Guillermo Vargas Aignasse (born in 1943, disappeared 1976) was an Argentine Peronist politician, serving as a provincial Senator in Tucumán Province from 1973 until his disappearance in 1976. In 2008, two former generals were jailed for life for his disappearance.

==Background==
Vargas Aignasse was born and raised in Andalgalá, Catamarca Province, and was a physicist by profession, teaching in the discipline until his election to the Provincial Senate of Tucumán in 1973. He was elected on the Frejuli ticket that brought Peronists back to power, and was associated with the left-wing faction of Peronism, having belonged to the center-left FANE (National Student Associations Front). Amid the worst climate of violence in the country, Tucumán Province was placed under martial law in January 1975, after which Operativo Independencia, a counterinsurgency offensive, was launched by presidential order. The installation of General Antonio Domingo Bussi as its commander in December coincided with Vargas Aignasse's investigation of provincial Police Chief Colonel Antonio Arrechea on reports of drug trafficking.

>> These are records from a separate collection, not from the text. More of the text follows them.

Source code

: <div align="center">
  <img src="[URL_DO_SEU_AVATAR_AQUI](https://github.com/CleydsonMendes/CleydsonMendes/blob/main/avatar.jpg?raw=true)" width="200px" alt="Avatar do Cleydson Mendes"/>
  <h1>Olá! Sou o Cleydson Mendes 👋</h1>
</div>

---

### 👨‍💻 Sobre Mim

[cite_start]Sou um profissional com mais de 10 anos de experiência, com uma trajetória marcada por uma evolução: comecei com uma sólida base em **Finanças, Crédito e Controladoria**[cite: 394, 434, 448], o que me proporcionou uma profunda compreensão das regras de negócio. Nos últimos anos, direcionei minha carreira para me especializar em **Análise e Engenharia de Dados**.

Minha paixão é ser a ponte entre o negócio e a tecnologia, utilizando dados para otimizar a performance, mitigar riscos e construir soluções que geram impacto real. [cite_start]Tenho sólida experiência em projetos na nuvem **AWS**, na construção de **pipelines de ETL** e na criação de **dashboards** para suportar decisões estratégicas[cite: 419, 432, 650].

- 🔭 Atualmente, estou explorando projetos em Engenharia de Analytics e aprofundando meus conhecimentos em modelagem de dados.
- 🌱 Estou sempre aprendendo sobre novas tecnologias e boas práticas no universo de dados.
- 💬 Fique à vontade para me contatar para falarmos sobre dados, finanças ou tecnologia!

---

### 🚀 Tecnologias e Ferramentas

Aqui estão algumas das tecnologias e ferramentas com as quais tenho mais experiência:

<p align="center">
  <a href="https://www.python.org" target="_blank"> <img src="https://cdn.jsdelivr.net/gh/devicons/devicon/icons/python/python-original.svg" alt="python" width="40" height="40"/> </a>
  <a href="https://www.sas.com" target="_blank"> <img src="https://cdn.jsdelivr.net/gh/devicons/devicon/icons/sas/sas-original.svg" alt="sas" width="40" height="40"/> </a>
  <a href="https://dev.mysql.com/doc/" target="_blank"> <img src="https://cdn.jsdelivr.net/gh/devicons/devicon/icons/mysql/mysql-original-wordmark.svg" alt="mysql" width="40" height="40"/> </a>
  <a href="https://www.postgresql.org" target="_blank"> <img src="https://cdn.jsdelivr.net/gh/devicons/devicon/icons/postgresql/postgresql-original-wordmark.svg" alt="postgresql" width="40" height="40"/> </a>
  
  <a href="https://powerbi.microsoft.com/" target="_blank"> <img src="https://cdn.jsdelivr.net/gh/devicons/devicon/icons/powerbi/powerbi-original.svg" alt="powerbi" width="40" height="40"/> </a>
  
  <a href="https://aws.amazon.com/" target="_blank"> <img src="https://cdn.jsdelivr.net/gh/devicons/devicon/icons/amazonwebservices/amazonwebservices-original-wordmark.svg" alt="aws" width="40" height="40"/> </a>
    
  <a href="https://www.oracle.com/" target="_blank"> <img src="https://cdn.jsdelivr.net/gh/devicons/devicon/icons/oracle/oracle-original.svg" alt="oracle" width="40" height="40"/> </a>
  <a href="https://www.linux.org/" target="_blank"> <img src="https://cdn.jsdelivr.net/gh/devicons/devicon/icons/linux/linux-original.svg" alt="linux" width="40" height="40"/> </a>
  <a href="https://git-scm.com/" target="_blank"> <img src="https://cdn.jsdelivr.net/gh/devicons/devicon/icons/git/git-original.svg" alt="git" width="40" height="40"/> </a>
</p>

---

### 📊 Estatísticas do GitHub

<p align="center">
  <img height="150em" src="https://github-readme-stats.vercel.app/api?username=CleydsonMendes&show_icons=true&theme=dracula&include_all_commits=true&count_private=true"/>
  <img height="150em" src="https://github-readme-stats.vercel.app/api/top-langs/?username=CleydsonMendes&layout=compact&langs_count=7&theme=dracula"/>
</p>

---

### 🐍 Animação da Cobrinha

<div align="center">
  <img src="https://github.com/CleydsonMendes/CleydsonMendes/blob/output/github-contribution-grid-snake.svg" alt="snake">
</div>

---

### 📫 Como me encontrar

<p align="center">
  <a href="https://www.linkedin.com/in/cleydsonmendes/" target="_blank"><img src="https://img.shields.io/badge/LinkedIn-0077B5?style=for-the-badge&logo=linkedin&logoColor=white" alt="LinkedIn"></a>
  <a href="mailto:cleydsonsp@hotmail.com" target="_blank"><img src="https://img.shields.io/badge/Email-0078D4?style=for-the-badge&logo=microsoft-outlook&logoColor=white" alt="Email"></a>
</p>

The 1976 military coup, on March 24, resulted in Vargas Aignasse's arrest by provincial police, who had their detainee turn in all documentation regarding the Arrechea case. Days later, his brother, Rodolfo, was allowed to see the prisoner from above a patio, following which, per police testimony, he was released from prison on 5 April and 'kidnapped by parties unknown' while being taken home in an official car. He was later reportedly seen alive and in pain by a number of witnesses, though his whereabouts afterwards remained unknown.

Unable to do so until after the return of democracy in 1983, Rodolfo Vargas Aignasse filed a missing persons case on February 6, 1984. Ultimately, and despite the unwillingness of numerous witnesses to testify, Bussi was arrested for ordering Vargas Aignasse's abduction, on October 15, 2003. During the trial that formally began in July 2008, former trade union leader Juan Antonio Palavecino testified that he had seen Vargas Aignasse in Tucumán police headquarters showing signs of torture on April 6, 1976, one day after his supposed kidnapping, and contrary to the official story. Bussi and former General Luciano Benjamín Menéndez were found guilty of Vargas Aignasse's forced disappearance and sentenced to life imprisonment on August 28.

Rodolfo Vargas Aignasse was elected to the Argentine Chamber of Deputies in 1987, and the disappeared lawmaker's son, Gerónimo Vargas Aignasse, is currently a member of the Chamber.